** ABOUT THIS TASK **
Output exactly the lines from the first line of the records below through the line containing "Escaneie o QR", both included, leaving out any pictures.

(Records from a collection)
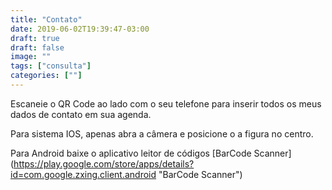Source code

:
 ```yaml
---
title: "Contato"
date: 2019-06-02T19:39:47-03:00
draft: true
draft: false
image: ""
tags: ["consulta"]
categories: [""]
---
```


Escaneie o QR Code ao lado com o seu telefone para inserir todos os meus dados de contato em sua agenda.

Para sistema IOS, apenas abra a câmera e posicione o a figura no centro.

Para Android baixe o aplicativo leitor de códigos [BarCode Scanner] (https://play.google.com/store/apps/details?id=com.google.zxing.client.android "BarCode Scanner")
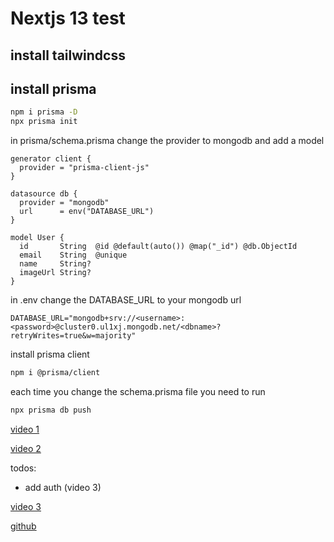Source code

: # Nextjs 13 test

## install tailwindcss

## install prisma

```bash
npm i prisma -D
npx prisma init
```

in prisma/schema.prisma change the provider to mongodb and add a model

```prisma
generator client {
  provider = "prisma-client-js"
}

datasource db {
  provider = "mongodb"
  url      = env("DATABASE_URL")
}

model User {
  id       String  @id @default(auto()) @map("_id") @db.ObjectId
  email    String  @unique
  name     String?
  imageUrl String?
}
```

in .env change the DATABASE_URL to your mongodb url

```env
DATABASE_URL="mongodb+srv://<username>:<password>@cluster0.ul1xj.mongodb.net/<dbname>?retryWrites=true&w=majority"
```

install prisma client

```bash
npm i @prisma/client
```

each time you change the schema.prisma file you need to run

```bash
npx prisma db push
```

[video 1](https://www.youtube.com/watch?v=L5JU1oR29TM&t=31s)

[video 2](https://www.youtube.com/watch?v=Y2e1m585hCk)

todos:

- add auth (video 3)

[video 3](https://www.youtube.com/watch?v=wnrGmNDNVvM)

[github](https://github.com/HamedBahram/nextjs-13)
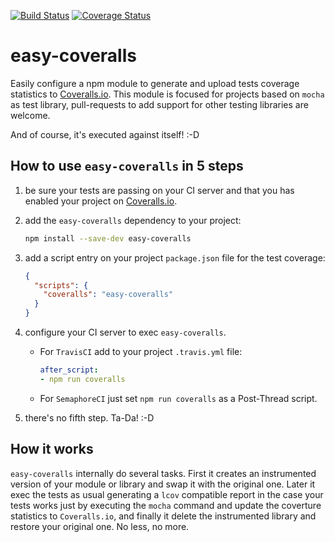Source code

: [![Build Status](https://travis-ci.org/piranna/easy-coveralls.svg?branch=master)](https://travis-ci.org/piranna/easy-coveralls)
[![Coverage Status](https://coveralls.io/repos/github/piranna/easy-coveralls/badge.svg?branch=master)](https://coveralls.io/github/piranna/easy-coveralls?branch=master)

# easy-coveralls
Easily configure a npm module to generate and upload tests coverage statistics
to [Coveralls.io](https://coveralls.io/). This module is focused for projects
based on `mocha` as test library, pull-requests to add support for other testing
libraries are welcome.

And of course, it's executed against itself! :-D

## How to use `easy-coveralls` in 5 steps

1. be sure your tests are passing on your CI server and that you has enabled
   your project on [Coveralls.io](https://coveralls.io/).

2. add the `easy-coveralls` dependency to your project:
   ```sh
   npm install --save-dev easy-coveralls
   ```

3. add a script entry on your project `package.json` file for the test
   coverage:
   ```json
   {
     "scripts": {
       "coveralls": "easy-coveralls"
     }
   }
   ```

4. configure your CI server to exec `easy-coveralls`.
   * For `TravisCI` add to your project `.travis.yml` file:
      ```yaml
      after_script:
      - npm run coveralls
      ```
   * For `SemaphoreCI` just set `npm run coveralls` as a Post-Thread script.

5. there's no fifth step. Ta-Da! :-D

## How it works

`easy-coveralls` internally do several tasks. First it creates an instrumented
version of your module or library and swap it with the original one. Later it
exec the tests as usual generating a `lcov` compatible report in the case your
tests works just by executing the `mocha` command and update the coverture
statistics to `Coveralls.io`, and finally it delete the instrumented library
and restore your original one. No less, no more.
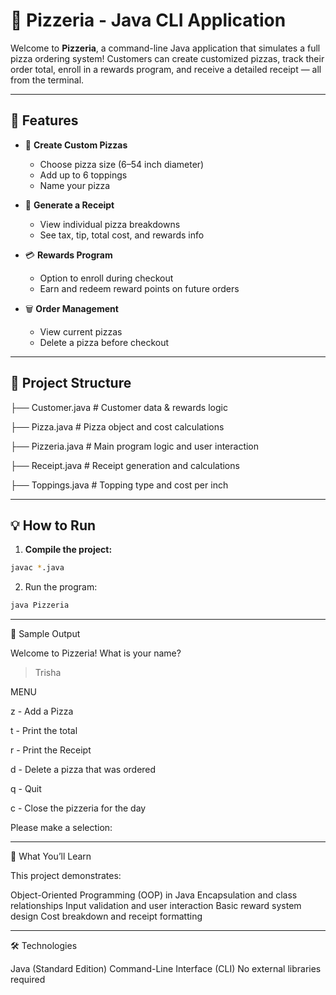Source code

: # 🍕 Pizzeria - Java CLI Application

Welcome to **Pizzeria**, a command-line Java application that simulates a full pizza ordering system! Customers can create customized pizzas, track their order total, enroll in a rewards program, and receive a detailed receipt — all from the terminal.

---

## 🚀 Features

- 🍕 **Create Custom Pizzas**  
  - Choose pizza size (6–54 inch diameter)  
  - Add up to 6 toppings  
  - Name your pizza

- 🧾 **Generate a Receipt**  
  - View individual pizza breakdowns  
  - See tax, tip, total cost, and rewards info

- 💳 **Rewards Program**  
  - Option to enroll during checkout  
  - Earn and redeem reward points on future orders

- 🗑️ **Order Management**  
  - View current pizzas  
  - Delete a pizza before checkout

---

## 📁 Project Structure

├── Customer.java # Customer data & rewards logic

├── Pizza.java # Pizza object and cost calculations

├── Pizzeria.java # Main program logic and user interaction

├── Receipt.java # Receipt generation and calculations

├── Toppings.java # Topping type and cost per inch

---

## 💡 How to Run

1. **Compile the project:**

```bash
javac *.java
```

2. Run the program:

```bash
java Pizzeria
```

---

📸 Sample Output

Welcome to Pizzeria!
What is your name?
> Trisha

MENU

z - Add a Pizza

t - Print the total

r - Print the Receipt

d - Delete a pizza that was ordered

q - Quit

c - Close the pizzeria for the day

Please make a selection:

---

🧠 What You’ll Learn

This project demonstrates:

Object-Oriented Programming (OOP) in Java
Encapsulation and class relationships
Input validation and user interaction
Basic reward system design
Cost breakdown and receipt formatting

---

🛠️ Technologies

Java (Standard Edition)
Command-Line Interface (CLI)
No external libraries required

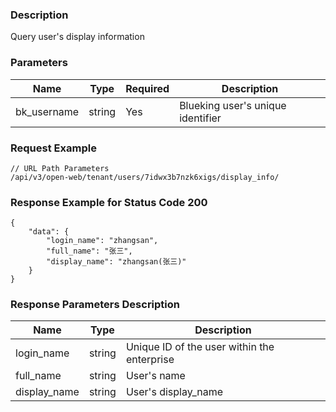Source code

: ### Description

Query user's display information

### Parameters

| Name        | Type   | Required | Description                       |
|-------------|--------|----------|-----------------------------------|
| bk_username | string | Yes      | Blueking user's unique identifier |

### Request Example

```
// URL Path Parameters
/api/v3/open-web/tenant/users/7idwx3b7nzk6xigs/display_info/
```

### Response Example for Status Code 200

```json5
{
    "data": {
        "login_name": "zhangsan",
        "full_name": "张三",
        "display_name": "zhangsan(张三)"
    }
}
```

### Response Parameters Description

| Name         | Type   | Description                                 |
|--------------|--------|---------------------------------------------|
| login_name   | string | Unique ID of the user within the enterprise |
| full_name    | string | User's name                                 |
| display_name | string | User's display_name                         |
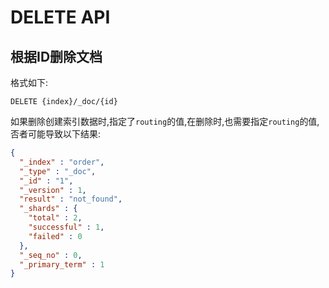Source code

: # DELETE API

## 根据ID删除文档

格式如下:

``` http
DELETE {index}/_doc/{id}
```

如果删除创建索引数据时,指定了```routing```的值,在删除时,也需要指定```routing```的值,否者可能导致以下结果:

``` json
{
  "_index" : "order",
  "_type" : "_doc",
  "_id" : "1",
  "_version" : 1,
  "result" : "not_found",
  "_shards" : {
    "total" : 2,
    "successful" : 1,
    "failed" : 0
  },
  "_seq_no" : 0,
  "_primary_term" : 1
}
```
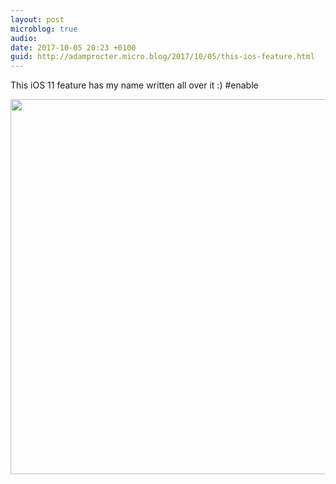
 ```yaml
---
layout: post
microblog: true
audio: 
date: 2017-10-05 20:23 +0100
guid: http://adamprocter.micro.blog/2017/10/05/this-ios-feature.html
---
```

This iOS 11 feature has my name written all over it :) #enable

<img src="http://discursive.adamprocter.co.uk/uploads/2017/e3161ee52f.jpg" width="600" height="600" />
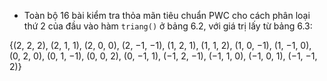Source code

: - Toàn bộ 16 bài kiểm tra thỏa mãn tiêu chuẩn PWC cho cách phân loại thứ 2 của đầu vào hàm ```triang()``` ở bảng 6.2, với giá trị lấy từ bảng 6.3:

{(2, 2, 2),
(2, 1, 1),
(2, 0, 0),
(2, −1, −1),
(1, 2, 1),
(1, 1, 2),
(1, 0, −1),
(1, −1, 0),
(0, 2, 0),
(0, 1, −1),
(0, 0, 2),
(0, −1, 1),
(−1, 2, −1),
(−1, 1, 0),
(−1, 0, 1),
(−1, −1, 2)}
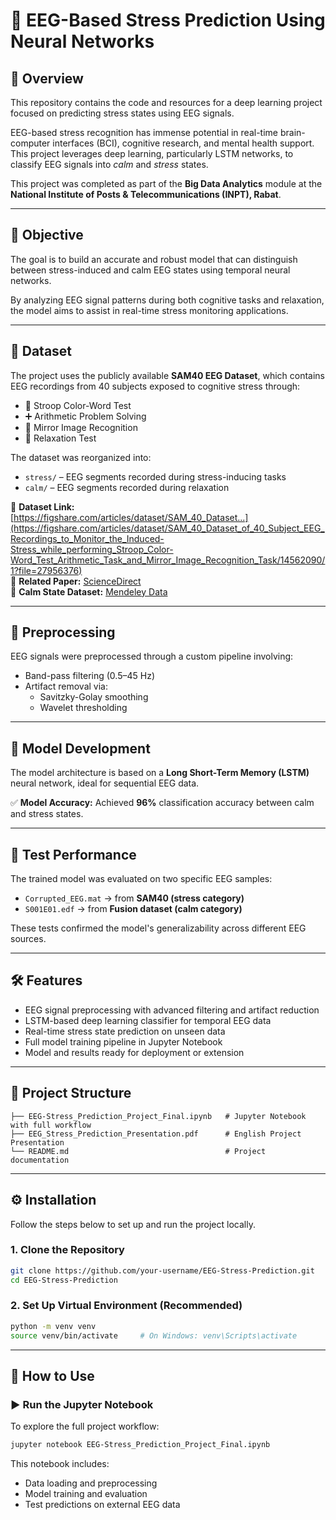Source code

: # 🧠 EEG-Based Stress Prediction Using Neural Networks

## 🧾 Overview

This repository contains the code and resources for a deep learning project focused on predicting stress states using EEG signals.  

EEG-based stress recognition has immense potential in real-time brain-computer interfaces (BCI), cognitive research, and mental health support. This project leverages deep learning, particularly LSTM networks, to classify EEG signals into *calm* and *stress* states.

This project was completed as part of the **Big Data Analytics** module at the **National Institute of Posts & Telecommunications (INPT), Rabat**.

---

## 🎯 Objective

The goal is to build an accurate and robust model that can distinguish between stress-induced and calm EEG states using temporal neural networks.  

By analyzing EEG signal patterns during both cognitive tasks and relaxation, the model aims to assist in real-time stress monitoring applications.

---

## 📂 Dataset

The project uses the publicly available **SAM40 EEG Dataset**, which contains EEG recordings from 40 subjects exposed to cognitive stress through:

- 🧪 Stroop Color-Word Test  
- ➕ Arithmetic Problem Solving  
- 🔁 Mirror Image Recognition  
- 🧘 Relaxation Test  

The dataset was reorganized into:

- `stress/` – EEG segments recorded during stress-inducing tasks  
- `calm/` – EEG segments recorded during relaxation  

🔗 **Dataset Link:**  
[https://figshare.com/articles/dataset/SAM_40_Dataset...](https://figshare.com/articles/dataset/SAM_40_Dataset_of_40_Subject_EEG_Recordings_to_Monitor_the_Induced-Stress_while_performing_Stroop_Color-Word_Test_Arithmetic_Task_and_Mirror_Image_Recognition_Task/14562090/1?file=27956376)  
📄 **Related Paper:** [ScienceDirect](https://www.sciencedirect.com/science/article/pii/S2352340921010465)  
🧘 **Calm State Dataset:** [Mendeley Data](https://data.mendeley.com/datasets/8c26dn6c7w/1)

---

## 🧼 Preprocessing

EEG signals were preprocessed through a custom pipeline involving:

- Band-pass filtering (0.5–45 Hz)  
- Artifact removal via:
  - Savitzky-Golay smoothing  
  - Wavelet thresholding  

---

## 🧠 Model Development

The model architecture is based on a **Long Short-Term Memory (LSTM)** neural network, ideal for sequential EEG data.  

✅ **Model Accuracy:** Achieved **96%** classification accuracy between calm and stress states.

---

## 🧪 Test Performance

The trained model was evaluated on two specific EEG samples:

- `Corrupted_EEG.mat` → from **SAM40 (stress category)**  
- `S001E01.edf` → from **Fusion dataset (calm category)**  

These tests confirmed the model's generalizability across different EEG sources.

---

## 🛠️ Features

- EEG signal preprocessing with advanced filtering and artifact reduction  
- LSTM-based deep learning classifier for temporal EEG data  
- Real-time stress state prediction on unseen data  
- Full model training pipeline in Jupyter Notebook  
- Model and results ready for deployment or extension

---

## 📁 Project Structure

```
├── EEG-Stress_Prediction_Project_Final.ipynb   # Jupyter Notebook with full workflow
├── EEG_Stress_Prediction_Presentation.pdf      # English Project Presentation
└── README.md                                   # Project documentation
```

---

## ⚙️ Installation

Follow the steps below to set up and run the project locally.

### 1. Clone the Repository

```bash
git clone https://github.com/your-username/EEG-Stress-Prediction.git
cd EEG-Stress-Prediction
```

### 2. Set Up Virtual Environment (Recommended)

```bash
python -m venv venv
source venv/bin/activate     # On Windows: venv\Scripts\activate
```
---

## 🚀 How to Use

### ▶️ Run the Jupyter Notebook

To explore the full project workflow:

```bash
jupyter notebook EEG-Stress_Prediction_Project_Final.ipynb
```

This notebook includes:

- Data loading and preprocessing  
- Model training and evaluation  
- Test predictions on external EEG data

** EXPECTED ANSWER **
Source code

:
 ```yaml
---
title: "Contato"
date: 2019-06-02T19:39:47-03:00
draft: true
draft: false
image: ""
tags: ["consulta"]
categories: [""]
---
```


Escaneie o QR Code ao lado com o seu telefone para inserir todos os meus dados de contato em sua agenda.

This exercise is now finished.